"True Confessions of a Hollywood Starlet" was based on a novel but essentially feels like a cautionary "Hannah Montana" episode, with a wildly uneven tone that awkwardly tips from whimsy into melodrama at a moment's notice.
Consider this telepic a throwback to the glory days of Lifetime, when the title (think “Another Woman’s Husband”) was invariably far better than the actual movie. “True Confessions of a Hollywood Starlet” was based on a novel but essentially feels like a cautionary “Hannah Montana” episode, with a wildly uneven tone that awkwardly tips from whimsy into melodrama at a moment’s notice.

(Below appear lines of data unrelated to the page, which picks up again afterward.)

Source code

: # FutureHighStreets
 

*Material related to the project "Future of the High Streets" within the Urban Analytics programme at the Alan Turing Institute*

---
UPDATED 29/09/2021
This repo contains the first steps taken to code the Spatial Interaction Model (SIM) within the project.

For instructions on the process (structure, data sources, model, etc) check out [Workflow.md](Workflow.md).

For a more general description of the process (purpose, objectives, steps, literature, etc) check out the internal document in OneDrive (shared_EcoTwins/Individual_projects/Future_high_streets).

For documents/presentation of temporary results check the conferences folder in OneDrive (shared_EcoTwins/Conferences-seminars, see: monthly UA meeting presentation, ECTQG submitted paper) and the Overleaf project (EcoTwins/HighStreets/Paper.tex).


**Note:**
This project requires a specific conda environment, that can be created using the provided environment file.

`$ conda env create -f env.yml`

Valerie Bertinelli plays the sober aunt of a troubled teen star in a bit of clever casting that marks a cross-generational bid to attract teens and their moms; still, the pic’s afterschool special approach amounts to “Girls Gone Mild.”
“Starlet” features pop singer-actress Joanna “Jojo” Levesque as Morgan Carter, a Hollywood “it” girl who, following a rehab stint, is sentenced to a life of normalcy with her aunt Trudy (Bertinelli) in Fort Wayne, Ind. All it takes to camouflage this fictional starlet is a new ‘do and name, Claudia — and voila! Morgan blends right in with the other kids, who apparently don’t own TVs or read magazines.
OK, let’s ignore the implausibility of the premise for a moment. Strictly as a fish-out-of-water tale, the movie subjects Claudia to the indignities of becoming a high school outsider in Nowheresville, which she details in constant voiceover narration — groaning about being “stranded in a flyover state” and forced to become “an extra in my own life.” She even meets a cute boy (Ian Nelson), but in a desperate attempt to protect her cover story, she’s compelled to borrow the plot of a Lifetime movie in which she starred.
Elisa Bell’s screenplay adaptation is full of all kinds of similar showbiz references in pursuit of street cred, but Tim Matheson’s direction drunkenly careens all over. At various times it’s a screwy teen comedy, “Notting Hill,” a high-school drama and “The Lost Weekend,” when a despondent Claudia/Morgan falls off the wagon and raids the liquor cabinet.
Lessons will be learned, of course, but by then it’s hard to care much about Morgan’s fate or, for that matter, the movie. Then again, to employ a bit of wisdom that onetime kid star Bertinelli might share with a teenage actress, in a project this obvious and mediocre, it’s best to take things one day at a time.